Immediately take medical help if you have severe side effects. Call 911 if your symptoms are life-threatening or you think you have a medical emergency. Severe side effects to Methadone may include:
- Failure of the respiratory system including chest pain, shortness of breath, feeling faint, lightheadedness, dizziness, shallow breathing, seizures, confusion, little chest movement with breathing;
- Orthostatic hypotension including low blood pressure, fainting, dizziness, or lightheadedness;
- Physical dependence and life-threatening withdrawal symptoms when you stop taking the drug causing restlessness, trouble sleeping, irritability or anxiousness, rapid breathing rate, increased blood pressure, fast heart rate, teary eyes, dilated pupil, yawning, runny nose, diarrhea and stomach cramps, vomiting, nausea, loss of appetite, chills, sweating, muscle aches, and back pain;
- Abuse, misuse, or addiction.

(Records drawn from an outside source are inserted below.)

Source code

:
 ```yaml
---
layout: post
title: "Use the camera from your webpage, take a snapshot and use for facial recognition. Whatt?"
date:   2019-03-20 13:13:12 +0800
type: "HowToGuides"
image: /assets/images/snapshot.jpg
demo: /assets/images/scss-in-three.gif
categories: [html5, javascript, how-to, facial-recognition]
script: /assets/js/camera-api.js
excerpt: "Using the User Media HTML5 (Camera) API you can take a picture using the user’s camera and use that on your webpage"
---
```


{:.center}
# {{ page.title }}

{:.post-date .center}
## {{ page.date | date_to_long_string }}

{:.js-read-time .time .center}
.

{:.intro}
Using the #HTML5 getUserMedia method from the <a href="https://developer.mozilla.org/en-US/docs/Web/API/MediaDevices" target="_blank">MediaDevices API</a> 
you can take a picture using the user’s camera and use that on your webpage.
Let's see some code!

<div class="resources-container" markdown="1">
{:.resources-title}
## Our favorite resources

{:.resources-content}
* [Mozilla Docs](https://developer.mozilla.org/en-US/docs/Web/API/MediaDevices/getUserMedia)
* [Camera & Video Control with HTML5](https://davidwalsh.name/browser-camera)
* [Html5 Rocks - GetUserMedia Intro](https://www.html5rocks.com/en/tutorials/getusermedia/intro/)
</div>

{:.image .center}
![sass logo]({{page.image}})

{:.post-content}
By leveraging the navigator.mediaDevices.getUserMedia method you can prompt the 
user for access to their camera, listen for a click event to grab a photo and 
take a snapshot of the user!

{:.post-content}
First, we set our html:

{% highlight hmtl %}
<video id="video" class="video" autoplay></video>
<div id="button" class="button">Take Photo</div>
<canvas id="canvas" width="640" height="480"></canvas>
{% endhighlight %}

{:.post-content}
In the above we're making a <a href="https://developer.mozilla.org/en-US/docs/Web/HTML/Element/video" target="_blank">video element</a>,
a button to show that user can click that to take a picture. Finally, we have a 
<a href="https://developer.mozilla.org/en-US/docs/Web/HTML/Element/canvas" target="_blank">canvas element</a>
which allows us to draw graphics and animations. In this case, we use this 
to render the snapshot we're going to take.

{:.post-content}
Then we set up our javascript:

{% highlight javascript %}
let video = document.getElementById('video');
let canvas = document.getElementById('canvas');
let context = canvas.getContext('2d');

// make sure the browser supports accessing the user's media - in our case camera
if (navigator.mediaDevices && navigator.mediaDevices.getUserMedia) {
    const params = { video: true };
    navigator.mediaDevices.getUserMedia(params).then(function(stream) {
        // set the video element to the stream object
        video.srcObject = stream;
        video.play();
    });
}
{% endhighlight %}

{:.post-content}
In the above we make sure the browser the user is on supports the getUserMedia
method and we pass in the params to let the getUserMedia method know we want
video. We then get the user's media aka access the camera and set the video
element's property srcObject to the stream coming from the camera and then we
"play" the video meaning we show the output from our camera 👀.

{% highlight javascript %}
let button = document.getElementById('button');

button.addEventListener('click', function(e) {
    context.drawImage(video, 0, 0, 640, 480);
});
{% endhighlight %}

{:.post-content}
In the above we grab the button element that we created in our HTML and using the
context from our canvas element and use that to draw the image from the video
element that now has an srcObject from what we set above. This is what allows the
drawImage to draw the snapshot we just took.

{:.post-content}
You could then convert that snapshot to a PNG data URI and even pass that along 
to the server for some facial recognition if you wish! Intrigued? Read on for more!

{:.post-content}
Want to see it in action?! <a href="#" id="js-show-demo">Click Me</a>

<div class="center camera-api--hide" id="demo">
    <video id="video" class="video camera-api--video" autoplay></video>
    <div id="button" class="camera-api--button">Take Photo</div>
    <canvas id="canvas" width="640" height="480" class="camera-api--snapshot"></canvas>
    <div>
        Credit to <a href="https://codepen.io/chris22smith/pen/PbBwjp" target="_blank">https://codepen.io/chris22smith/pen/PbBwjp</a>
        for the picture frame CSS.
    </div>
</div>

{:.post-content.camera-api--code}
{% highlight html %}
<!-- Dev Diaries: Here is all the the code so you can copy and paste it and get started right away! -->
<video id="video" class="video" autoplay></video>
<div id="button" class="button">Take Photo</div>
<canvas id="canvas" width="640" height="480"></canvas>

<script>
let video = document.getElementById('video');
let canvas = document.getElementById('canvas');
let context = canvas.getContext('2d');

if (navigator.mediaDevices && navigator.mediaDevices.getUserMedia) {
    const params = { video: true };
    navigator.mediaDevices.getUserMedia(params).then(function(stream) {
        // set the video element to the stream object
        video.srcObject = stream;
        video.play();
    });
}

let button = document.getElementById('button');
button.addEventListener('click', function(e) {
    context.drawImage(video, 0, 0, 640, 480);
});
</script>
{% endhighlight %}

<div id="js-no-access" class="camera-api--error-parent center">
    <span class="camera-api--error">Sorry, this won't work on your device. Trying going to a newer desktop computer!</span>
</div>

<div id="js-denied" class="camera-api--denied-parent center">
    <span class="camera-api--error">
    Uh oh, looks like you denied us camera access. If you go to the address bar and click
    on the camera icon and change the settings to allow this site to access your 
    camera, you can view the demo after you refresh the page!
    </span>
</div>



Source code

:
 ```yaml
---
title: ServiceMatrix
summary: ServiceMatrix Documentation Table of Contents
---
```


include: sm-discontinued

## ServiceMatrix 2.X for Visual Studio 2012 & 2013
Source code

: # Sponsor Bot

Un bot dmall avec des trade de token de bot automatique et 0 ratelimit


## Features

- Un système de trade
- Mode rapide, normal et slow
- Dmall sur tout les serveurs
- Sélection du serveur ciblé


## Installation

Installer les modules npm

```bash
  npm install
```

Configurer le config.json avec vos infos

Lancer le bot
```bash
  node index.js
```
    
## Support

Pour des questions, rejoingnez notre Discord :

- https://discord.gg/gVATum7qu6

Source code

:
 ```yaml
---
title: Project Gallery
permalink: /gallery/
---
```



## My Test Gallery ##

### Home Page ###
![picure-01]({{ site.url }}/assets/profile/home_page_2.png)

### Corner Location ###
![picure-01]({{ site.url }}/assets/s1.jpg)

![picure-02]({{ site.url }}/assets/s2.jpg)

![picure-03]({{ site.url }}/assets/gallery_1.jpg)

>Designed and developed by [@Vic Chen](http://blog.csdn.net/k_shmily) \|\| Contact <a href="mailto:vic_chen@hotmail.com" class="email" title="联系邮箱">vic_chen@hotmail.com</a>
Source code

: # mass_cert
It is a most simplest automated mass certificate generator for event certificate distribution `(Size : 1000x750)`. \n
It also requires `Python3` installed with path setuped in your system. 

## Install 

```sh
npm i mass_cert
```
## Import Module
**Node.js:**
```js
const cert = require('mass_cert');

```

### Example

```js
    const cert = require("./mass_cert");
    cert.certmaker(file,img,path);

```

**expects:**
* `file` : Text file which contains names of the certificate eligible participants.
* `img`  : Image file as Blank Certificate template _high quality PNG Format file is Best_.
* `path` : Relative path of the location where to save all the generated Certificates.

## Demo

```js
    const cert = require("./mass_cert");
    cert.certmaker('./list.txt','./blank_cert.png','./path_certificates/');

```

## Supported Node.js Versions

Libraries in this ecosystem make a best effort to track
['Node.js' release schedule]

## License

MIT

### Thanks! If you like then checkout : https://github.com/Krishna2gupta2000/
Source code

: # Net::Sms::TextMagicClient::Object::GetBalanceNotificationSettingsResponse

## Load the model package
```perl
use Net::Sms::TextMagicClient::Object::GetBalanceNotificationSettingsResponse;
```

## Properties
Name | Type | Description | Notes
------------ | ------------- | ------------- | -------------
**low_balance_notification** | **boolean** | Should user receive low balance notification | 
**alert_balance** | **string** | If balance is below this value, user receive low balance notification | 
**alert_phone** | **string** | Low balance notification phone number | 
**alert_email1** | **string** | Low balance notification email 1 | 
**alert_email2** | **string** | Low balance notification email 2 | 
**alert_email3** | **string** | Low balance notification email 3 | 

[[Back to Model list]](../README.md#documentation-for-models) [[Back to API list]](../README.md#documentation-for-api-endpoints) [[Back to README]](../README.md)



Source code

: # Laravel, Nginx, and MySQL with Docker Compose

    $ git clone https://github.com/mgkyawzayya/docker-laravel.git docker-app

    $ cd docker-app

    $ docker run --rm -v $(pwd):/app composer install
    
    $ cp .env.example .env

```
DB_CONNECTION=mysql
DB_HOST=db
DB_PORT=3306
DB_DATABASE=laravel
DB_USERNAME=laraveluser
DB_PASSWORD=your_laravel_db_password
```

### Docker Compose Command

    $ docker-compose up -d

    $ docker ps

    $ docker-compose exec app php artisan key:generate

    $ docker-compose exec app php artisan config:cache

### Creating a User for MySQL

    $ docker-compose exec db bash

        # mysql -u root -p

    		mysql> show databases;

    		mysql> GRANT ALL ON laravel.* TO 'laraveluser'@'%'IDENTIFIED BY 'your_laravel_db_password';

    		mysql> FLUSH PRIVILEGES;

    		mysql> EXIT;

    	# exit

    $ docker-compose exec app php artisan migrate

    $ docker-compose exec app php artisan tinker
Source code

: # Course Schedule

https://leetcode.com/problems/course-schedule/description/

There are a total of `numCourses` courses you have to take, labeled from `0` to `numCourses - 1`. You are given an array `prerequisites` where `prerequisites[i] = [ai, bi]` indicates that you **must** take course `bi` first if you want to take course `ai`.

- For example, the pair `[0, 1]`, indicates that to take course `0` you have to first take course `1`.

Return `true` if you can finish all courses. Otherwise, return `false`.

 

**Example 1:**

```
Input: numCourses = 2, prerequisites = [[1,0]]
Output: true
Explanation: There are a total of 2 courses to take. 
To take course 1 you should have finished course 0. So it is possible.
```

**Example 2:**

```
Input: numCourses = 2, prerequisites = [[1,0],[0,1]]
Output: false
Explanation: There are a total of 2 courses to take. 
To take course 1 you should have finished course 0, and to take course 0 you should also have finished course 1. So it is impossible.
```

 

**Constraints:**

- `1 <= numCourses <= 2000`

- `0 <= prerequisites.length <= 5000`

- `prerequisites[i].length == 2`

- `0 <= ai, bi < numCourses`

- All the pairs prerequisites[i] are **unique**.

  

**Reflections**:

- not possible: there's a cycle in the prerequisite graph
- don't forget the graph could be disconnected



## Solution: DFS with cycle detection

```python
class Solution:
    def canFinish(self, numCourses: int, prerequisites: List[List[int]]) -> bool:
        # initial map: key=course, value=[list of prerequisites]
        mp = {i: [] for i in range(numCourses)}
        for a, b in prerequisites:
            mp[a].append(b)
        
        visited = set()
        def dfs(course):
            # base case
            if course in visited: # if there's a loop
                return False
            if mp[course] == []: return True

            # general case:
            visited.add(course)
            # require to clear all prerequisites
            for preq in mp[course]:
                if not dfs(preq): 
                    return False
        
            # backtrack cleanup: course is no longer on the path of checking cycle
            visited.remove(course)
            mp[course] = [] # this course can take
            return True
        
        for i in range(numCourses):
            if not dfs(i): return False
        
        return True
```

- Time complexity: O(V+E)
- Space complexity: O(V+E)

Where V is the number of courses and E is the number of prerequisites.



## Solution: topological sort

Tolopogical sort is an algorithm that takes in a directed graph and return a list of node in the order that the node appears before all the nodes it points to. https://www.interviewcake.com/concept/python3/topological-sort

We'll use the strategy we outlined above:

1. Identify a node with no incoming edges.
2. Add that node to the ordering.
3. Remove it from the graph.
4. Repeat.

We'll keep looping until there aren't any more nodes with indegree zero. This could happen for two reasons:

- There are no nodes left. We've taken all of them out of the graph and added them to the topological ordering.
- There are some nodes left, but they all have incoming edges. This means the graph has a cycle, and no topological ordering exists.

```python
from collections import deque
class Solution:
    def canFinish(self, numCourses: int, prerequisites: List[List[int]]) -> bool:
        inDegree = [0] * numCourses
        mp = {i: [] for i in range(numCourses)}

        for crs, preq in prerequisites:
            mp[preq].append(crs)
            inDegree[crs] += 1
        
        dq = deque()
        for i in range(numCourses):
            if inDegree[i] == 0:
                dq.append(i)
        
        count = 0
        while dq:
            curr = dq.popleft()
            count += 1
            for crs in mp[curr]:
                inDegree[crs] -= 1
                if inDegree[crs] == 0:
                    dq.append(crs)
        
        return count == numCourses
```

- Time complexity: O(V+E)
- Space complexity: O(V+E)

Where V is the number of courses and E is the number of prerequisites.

Symptoms may include:
- Taking the drug even if you don’t need it regularly
- Taking more of the drug than recommended
- Ignoring regular duties
- Continuing to take the medication despite adverse outcomes with family, friends, your job, or the law
- Lying about how much drug you are taking or using the medicine secretly
What drugs can interact with Methadone?
Various drugs may interact with Methadone and cause withdrawal symptoms or breathing problems. Tell your medical healthcare provider if you also use any medicine to treat HIV or hepatitis C, an antibiotic, antifungal medication, seizure medications, or heart or blood pressure medicines.